# Set working directory

In [1]:
import os
cwd = os.path.split(os.getcwd())
if cwd[-1] == 'tutorials':
    os.chdir('..')

assert os.path.split(os.getcwd())[-1] == 'BRON'

# Import modules

In [2]:
import pandas as pd
import csv
import json
import statistics
import time
from memory_profiler import memory_usage
from typing import Tuple, Set, List, Dict
from path_search.path_search_BRON import main_attack
from meta_analysis.find_riskiest_software import load_graph_network, riskiest_software

# BRON-JSON

BRON-JSON is the JSON-based implementation of BRON. Run the next code cell to build BRON-JSON.

In [3]:
from download_threat_information.download_threat_data import _download_attack, _download_capec, _download_cwe, _download_cve, main
from download_threat_information.parsing_scripts.parse_attack_tactic_technique import link_tactic_techniques
from download_threat_information.parsing_scripts.parse_cve import parse_cve_file
from download_threat_information.parsing_scripts.parse_capec_cwe import parse_capec_cwe_files
from BRON.build_BRON import build_graph, BRON_PATH

# Download threat information
out_path = 'download_threat_information'
cve_years = ['2002', '2003', '2004', '2005', '2006', '2007', '2008', '2009', '2010', '2011',
             '2012', '2013', '2014', '2015', '2016', '2017', '2018', '2019', '2020']
main(cve_years)

# Parse threat data
filename = os.path.join(out_path, 'raw_enterprise_attack.json')
link_tactic_techniques(filename, out_path)

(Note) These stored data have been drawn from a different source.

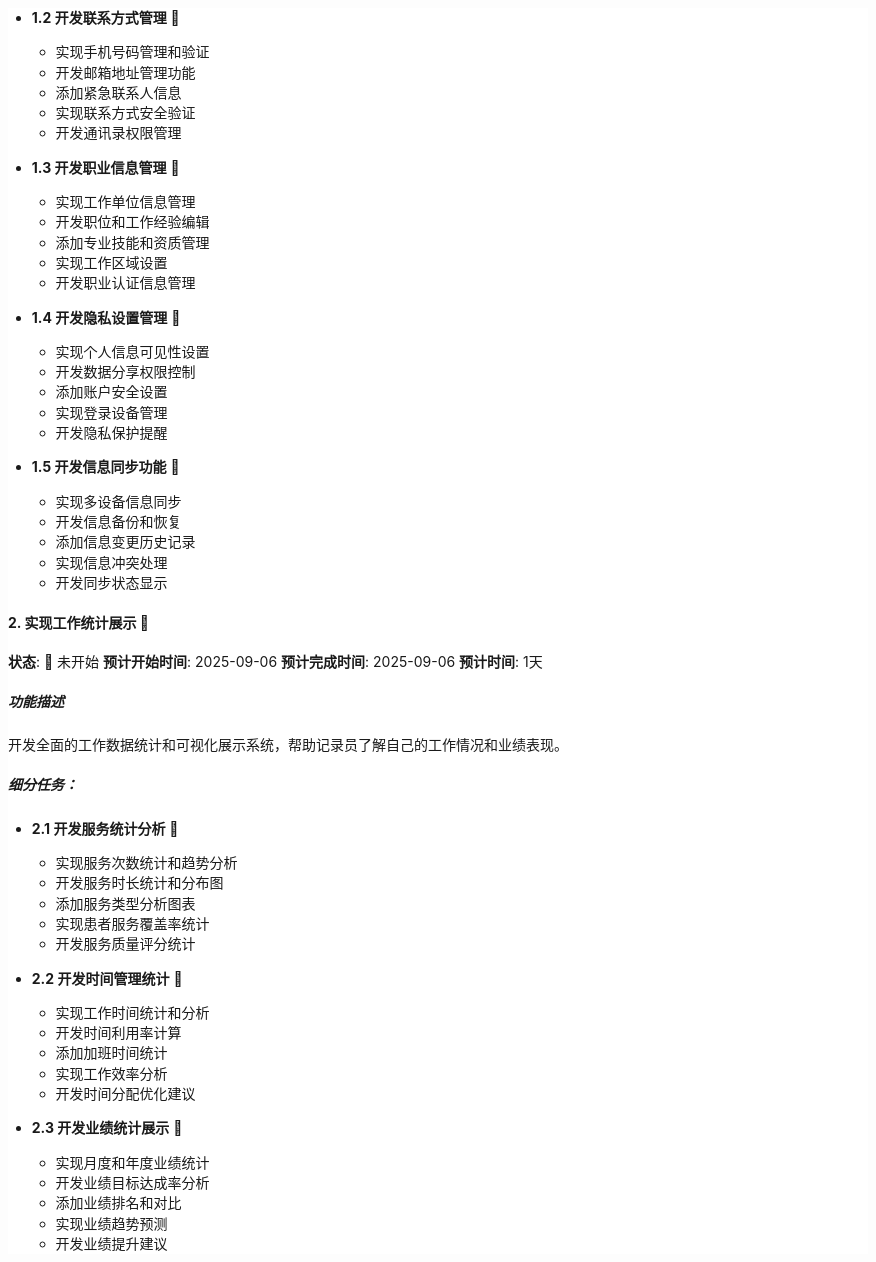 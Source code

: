 - **1.2 开发联系方式管理** 🔴
  - 实现手机号码管理和验证
  - 开发邮箱地址管理功能
  - 添加紧急联系人信息
  - 实现联系方式安全验证
  - 开发通讯录权限管理

- **1.3 开发职业信息管理** 🔴
  - 实现工作单位信息管理
  - 开发职位和工作经验编辑
  - 添加专业技能和资质管理
  - 实现工作区域设置
  - 开发职业认证信息管理

- **1.4 开发隐私设置管理** 🔴
  - 实现个人信息可见性设置
  - 开发数据分享权限控制
  - 添加账户安全设置
  - 实现登录设备管理
  - 开发隐私保护提醒

- **1.5 开发信息同步功能** 🔴
  - 实现多设备信息同步
  - 开发信息备份和恢复
  - 添加信息变更历史记录
  - 实现信息冲突处理
  - 开发同步状态显示

#### 2. 实现工作统计展示 🔴
**状态**: 🔴 未开始
**预计开始时间**: 2025-09-06
**预计完成时间**: 2025-09-06
**预计时间**: 1天

##### 功能描述
开发全面的工作数据统计和可视化展示系统，帮助记录员了解自己的工作情况和业绩表现。

##### 细分任务：
- **2.1 开发服务统计分析** 🔴
  - 实现服务次数统计和趋势分析
  - 开发服务时长统计和分布图
  - 添加服务类型分析图表
  - 实现患者服务覆盖率统计
  - 开发服务质量评分统计

- **2.2 开发时间管理统计** 🔴
  - 实现工作时间统计和分析
  - 开发时间利用率计算
  - 添加加班时间统计
  - 实现工作效率分析
  - 开发时间分配优化建议

- **2.3 开发业绩统计展示** 🔴
  - 实现月度和年度业绩统计
  - 开发业绩目标达成率分析
  - 添加业绩排名和对比
  - 实现业绩趋势预测
  - 开发业绩提升建议
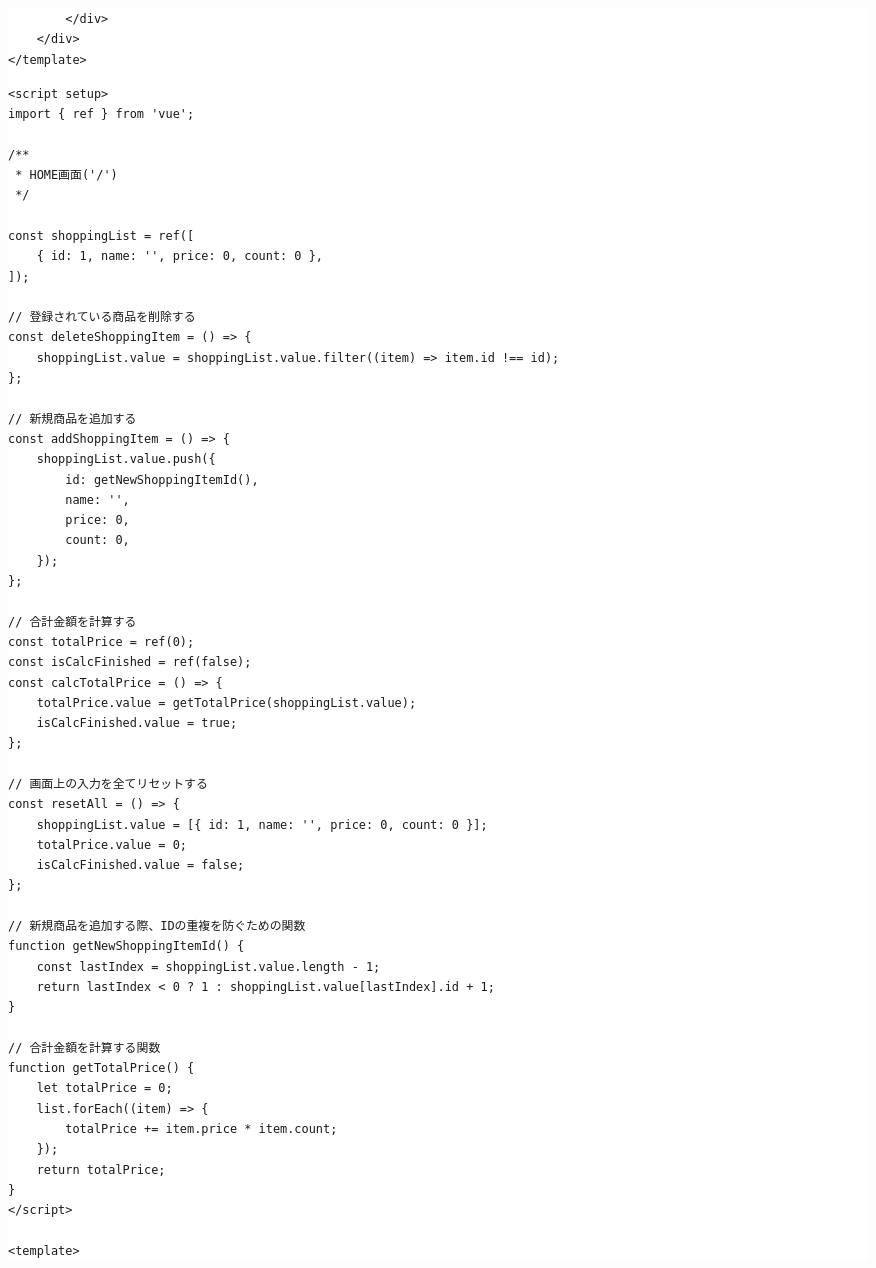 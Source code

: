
 ```vue:App.vue (ts)
        </div>
    </div>
</template>
```
```vue:App.vue (js)
<script setup>
import { ref } from 'vue';

/**
 * HOME画面('/')
 */

const shoppingList = ref([
    { id: 1, name: '', price: 0, count: 0 },
]);

// 登録されている商品を削除する
const deleteShoppingItem = () => {
    shoppingList.value = shoppingList.value.filter((item) => item.id !== id);
};

// 新規商品を追加する
const addShoppingItem = () => {
    shoppingList.value.push({
        id: getNewShoppingItemId(),
        name: '',
        price: 0,
        count: 0,
    });
};

// 合計金額を計算する
const totalPrice = ref(0);
const isCalcFinished = ref(false);
const calcTotalPrice = () => {
    totalPrice.value = getTotalPrice(shoppingList.value);
    isCalcFinished.value = true;
};

// 画面上の入力を全てリセットする
const resetAll = () => {
    shoppingList.value = [{ id: 1, name: '', price: 0, count: 0 }];
    totalPrice.value = 0;
    isCalcFinished.value = false;
};

// 新規商品を追加する際、IDの重複を防ぐための関数
function getNewShoppingItemId() {
    const lastIndex = shoppingList.value.length - 1;
    return lastIndex < 0 ? 1 : shoppingList.value[lastIndex].id + 1;
}

// 合計金額を計算する関数
function getTotalPrice() {
    let totalPrice = 0;
    list.forEach((item) => {
        totalPrice += item.price * item.count;
    });
    return totalPrice;
}
</script>

<template>
```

cve_path = os.path.join(out_path, 'raw_CVE.json.gz')
save_path_file = "cve_map_cpe_cwe_score.json"
save_file = os.path.join(out_path, save_path_file)
parse_cve_file(cve_path, save_file)

capec_file = os.path.join(out_path, 'raw_CAPEC.json')
cwe_file = os.path.join(out_path, 'raw_CWE.zip')
parse_capec_cwe_files(capec_file, cwe_file, save_path=out_path)

# Build BRON
BRON_folder_path = 'full_data/full_output_data'
os.makedirs(BRON_folder_path, exist_ok=True)
input_data_folder = 'download_threat_information'
BRON_original_id_to_bron_id_path = os.path.join(BRON_folder_path, BRON_PATH)
os.makedirs(BRON_original_id_to_bron_id_path, exist_ok=True)
build_graph(BRON_folder_path, input_data_folder)

# BRON-Graph-DB

BRON-Graph-DB stores BRON in ArangoDB. Run the following code cell to connect to BRON-Graph-DB.

In [4]:
import arango

SERVER_IP = 'bron.alfa.csail.mit.edu'
USERNAME = 'guest'
PASSWORD = 'guest'
DB = 'BRON'
client = arango.ArangoClient(hosts=f"http://{SERVER_IP}:8529")
db = client.db(DB, username=USERNAME, password=PASSWORD, auth_method="basic")

# Path search queries

Two queries require searching graph paths. For them, the input is a CSV file of node IDs and the output is a CSV file with the IDs of nodes connected to each of the input nodes along an edge in BRON.

The first query finds the threats connected to the top 10 CVEs which involves 390 nodes. The second query finds the threats and vulnerabilities connected to the top 25 CWEs which involves 322K nodes.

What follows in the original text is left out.